**What you should do:** Using the records below, filter out every line that lacks "format" and copy the rest.
Records for this exercise section start
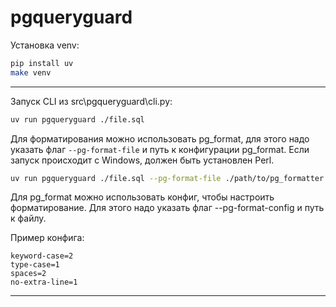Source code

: # pgqueryguard

Установка venv:
```bash
pip install uv
make venv
```

---

Запуск CLI из src\pgqueryguard\cli.py:
```bash
uv run pgqueryguard ./file.sql
```

Для форматирования можно использовать pg_format, для этого надо указать флаг `--pg-format-file` и путь к конфигурации pg_format. Если запуск происходит с Windows, должен быть установлен Perl.

```bash
uv run pgqueryguard ./file.sql --pg-format-file ./path/to/pg_formatter
```

Для pg_format можно использовать конфиг, чтобы настроить форматирование. Для этого надо указать флаг --pg-format-config и путь к файлу.

Пример конфига:

```
keyword-case=2
type-case=1
spaces=2
no-extra-line=1
```

---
Records for this exercise section end
**Exercise answer:**
Для форматирования можно использовать pg_format, для этого надо указать флаг `--pg-format-file` и путь к конфигурации pg_format. Если запуск происходит с Windows, должен быть установлен Perl.
uv run pgqueryguard ./file.sql --pg-format-file ./path/to/pg_formatter
Для pg_format можно использовать конфиг, чтобы настроить форматирование. Для этого надо указать флаг --pg-format-config и путь к файлу.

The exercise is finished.